» **What you have to do**
In the entries that follow, copy exactly each line from the first through the line with "VIII_______________________________ ПРЕДИСЛОВИЕ".

----------

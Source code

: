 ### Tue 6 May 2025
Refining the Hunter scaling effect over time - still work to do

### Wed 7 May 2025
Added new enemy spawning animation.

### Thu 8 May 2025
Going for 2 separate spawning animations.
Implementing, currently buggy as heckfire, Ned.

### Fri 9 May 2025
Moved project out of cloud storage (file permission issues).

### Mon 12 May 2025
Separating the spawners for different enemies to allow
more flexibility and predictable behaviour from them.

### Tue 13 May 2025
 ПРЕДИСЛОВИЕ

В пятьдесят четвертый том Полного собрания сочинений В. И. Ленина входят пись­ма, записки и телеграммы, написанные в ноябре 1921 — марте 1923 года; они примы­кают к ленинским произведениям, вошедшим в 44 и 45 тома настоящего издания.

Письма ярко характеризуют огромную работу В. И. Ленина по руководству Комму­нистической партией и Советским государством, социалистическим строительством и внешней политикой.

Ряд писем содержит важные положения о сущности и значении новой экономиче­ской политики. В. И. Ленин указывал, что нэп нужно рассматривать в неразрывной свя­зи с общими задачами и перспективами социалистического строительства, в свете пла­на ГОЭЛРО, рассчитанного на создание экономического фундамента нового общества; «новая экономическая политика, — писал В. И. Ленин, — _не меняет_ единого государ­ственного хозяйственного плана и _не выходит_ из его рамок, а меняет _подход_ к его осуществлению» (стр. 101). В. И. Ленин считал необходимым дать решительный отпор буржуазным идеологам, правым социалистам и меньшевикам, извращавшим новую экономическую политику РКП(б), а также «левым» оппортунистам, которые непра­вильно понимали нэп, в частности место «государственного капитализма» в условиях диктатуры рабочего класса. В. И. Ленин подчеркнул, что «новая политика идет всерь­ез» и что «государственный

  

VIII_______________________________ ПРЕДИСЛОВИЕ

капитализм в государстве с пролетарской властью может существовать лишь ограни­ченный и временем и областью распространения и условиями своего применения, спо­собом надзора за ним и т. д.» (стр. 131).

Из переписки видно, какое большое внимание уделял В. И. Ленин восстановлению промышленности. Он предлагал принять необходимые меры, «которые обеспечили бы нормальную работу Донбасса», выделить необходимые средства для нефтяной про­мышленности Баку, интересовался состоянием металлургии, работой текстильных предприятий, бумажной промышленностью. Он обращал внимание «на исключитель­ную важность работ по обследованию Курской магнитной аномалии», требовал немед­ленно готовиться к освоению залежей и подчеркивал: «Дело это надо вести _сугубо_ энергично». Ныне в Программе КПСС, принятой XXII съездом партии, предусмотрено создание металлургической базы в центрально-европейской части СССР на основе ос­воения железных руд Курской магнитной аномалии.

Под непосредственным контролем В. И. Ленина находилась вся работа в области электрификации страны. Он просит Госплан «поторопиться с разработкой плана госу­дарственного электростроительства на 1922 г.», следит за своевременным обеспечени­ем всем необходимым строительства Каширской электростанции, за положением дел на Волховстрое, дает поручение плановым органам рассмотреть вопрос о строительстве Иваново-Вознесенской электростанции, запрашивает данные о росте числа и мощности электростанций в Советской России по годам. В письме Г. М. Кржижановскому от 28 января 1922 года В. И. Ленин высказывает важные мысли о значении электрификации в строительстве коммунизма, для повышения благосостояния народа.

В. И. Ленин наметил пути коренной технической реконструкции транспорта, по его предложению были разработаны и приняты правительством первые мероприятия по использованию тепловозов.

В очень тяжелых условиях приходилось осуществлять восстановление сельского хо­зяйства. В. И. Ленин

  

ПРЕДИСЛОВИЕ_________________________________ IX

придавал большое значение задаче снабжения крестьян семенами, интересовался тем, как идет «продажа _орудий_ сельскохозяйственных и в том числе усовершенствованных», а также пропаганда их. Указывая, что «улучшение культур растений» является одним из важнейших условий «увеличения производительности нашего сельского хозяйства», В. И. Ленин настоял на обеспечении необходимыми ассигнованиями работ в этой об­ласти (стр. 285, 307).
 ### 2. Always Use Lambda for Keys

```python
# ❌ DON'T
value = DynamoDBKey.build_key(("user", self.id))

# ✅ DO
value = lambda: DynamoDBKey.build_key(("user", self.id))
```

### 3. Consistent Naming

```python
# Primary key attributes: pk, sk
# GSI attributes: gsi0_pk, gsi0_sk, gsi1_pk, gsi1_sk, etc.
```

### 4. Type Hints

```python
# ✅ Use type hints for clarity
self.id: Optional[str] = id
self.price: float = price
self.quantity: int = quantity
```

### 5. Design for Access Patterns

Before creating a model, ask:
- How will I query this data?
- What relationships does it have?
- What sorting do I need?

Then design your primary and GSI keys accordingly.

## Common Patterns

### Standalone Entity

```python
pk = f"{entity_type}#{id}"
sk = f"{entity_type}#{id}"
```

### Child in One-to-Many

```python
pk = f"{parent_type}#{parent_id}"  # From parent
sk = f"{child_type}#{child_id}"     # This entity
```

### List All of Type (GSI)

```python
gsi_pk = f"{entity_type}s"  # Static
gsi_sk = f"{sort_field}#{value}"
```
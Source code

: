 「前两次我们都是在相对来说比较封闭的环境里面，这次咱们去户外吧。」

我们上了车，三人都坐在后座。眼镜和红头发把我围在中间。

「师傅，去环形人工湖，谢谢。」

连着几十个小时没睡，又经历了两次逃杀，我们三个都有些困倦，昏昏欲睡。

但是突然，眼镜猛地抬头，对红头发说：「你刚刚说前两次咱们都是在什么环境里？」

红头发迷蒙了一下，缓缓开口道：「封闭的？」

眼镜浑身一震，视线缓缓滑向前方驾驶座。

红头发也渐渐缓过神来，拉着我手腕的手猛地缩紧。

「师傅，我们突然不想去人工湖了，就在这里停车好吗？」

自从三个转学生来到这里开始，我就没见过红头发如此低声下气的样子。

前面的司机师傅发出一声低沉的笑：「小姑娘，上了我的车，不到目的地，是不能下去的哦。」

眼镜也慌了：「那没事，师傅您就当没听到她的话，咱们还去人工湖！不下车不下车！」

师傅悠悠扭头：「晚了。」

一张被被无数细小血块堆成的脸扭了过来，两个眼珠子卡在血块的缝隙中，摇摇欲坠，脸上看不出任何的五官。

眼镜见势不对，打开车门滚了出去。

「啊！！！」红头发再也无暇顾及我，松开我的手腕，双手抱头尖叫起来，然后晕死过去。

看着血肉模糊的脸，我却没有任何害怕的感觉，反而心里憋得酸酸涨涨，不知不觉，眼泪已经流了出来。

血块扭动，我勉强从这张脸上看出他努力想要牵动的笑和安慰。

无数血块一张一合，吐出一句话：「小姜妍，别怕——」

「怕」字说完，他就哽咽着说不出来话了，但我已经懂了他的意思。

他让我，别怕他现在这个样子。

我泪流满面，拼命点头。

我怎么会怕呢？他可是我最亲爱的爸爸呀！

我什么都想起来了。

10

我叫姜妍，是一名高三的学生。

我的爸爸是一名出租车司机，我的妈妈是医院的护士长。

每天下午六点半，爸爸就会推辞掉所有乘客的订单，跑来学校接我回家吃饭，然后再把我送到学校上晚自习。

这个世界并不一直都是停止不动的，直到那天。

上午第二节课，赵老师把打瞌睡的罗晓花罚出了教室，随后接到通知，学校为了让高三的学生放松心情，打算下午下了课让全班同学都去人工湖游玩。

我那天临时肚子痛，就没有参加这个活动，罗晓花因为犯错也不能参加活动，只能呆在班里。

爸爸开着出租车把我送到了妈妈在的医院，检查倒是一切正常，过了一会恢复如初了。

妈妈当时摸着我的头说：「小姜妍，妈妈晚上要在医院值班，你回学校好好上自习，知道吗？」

----------

» **Exercise result**
Source code

: ### Tue 6 May 2025
Refining the Hunter scaling effect over time - still work to do

### Wed 7 May 2025
Added new enemy spawning animation.

### Thu 8 May 2025
Going for 2 separate spawning animations.
Implementing, currently buggy as heckfire, Ned.

### Fri 9 May 2025
Moved project out of cloud storage (file permission issues).

### Mon 12 May 2025
Separating the spawners for different enemies to allow
more flexibility and predictable behaviour from them.

### Tue 13 May 2025
 ПРЕДИСЛОВИЕ

В пятьдесят четвертый том Полного собрания сочинений В. И. Ленина входят пись­ма, записки и телеграммы, написанные в ноябре 1921 — марте 1923 года; они примы­кают к ленинским произведениям, вошедшим в 44 и 45 тома настоящего издания.

Письма ярко характеризуют огромную работу В. И. Ленина по руководству Комму­нистической партией и Советским государством, социалистическим строительством и внешней политикой.

Ряд писем содержит важные положения о сущности и значении новой экономиче­ской политики. В. И. Ленин указывал, что нэп нужно рассматривать в неразрывной свя­зи с общими задачами и перспективами социалистического строительства, в свете пла­на ГОЭЛРО, рассчитанного на создание экономического фундамента нового общества; «новая экономическая политика, — писал В. И. Ленин, — _не меняет_ единого государ­ственного хозяйственного плана и _не выходит_ из его рамок, а меняет _подход_ к его осуществлению» (стр. 101). В. И. Ленин считал необходимым дать решительный отпор буржуазным идеологам, правым социалистам и меньшевикам, извращавшим новую экономическую политику РКП(б), а также «левым» оппортунистам, которые непра­вильно понимали нэп, в частности место «государственного капитализма» в условиях диктатуры рабочего класса. В. И. Ленин подчеркнул, что «новая политика идет всерь­ез» и что «государственный

  

VIII_______________________________ ПРЕДИСЛОВИЕ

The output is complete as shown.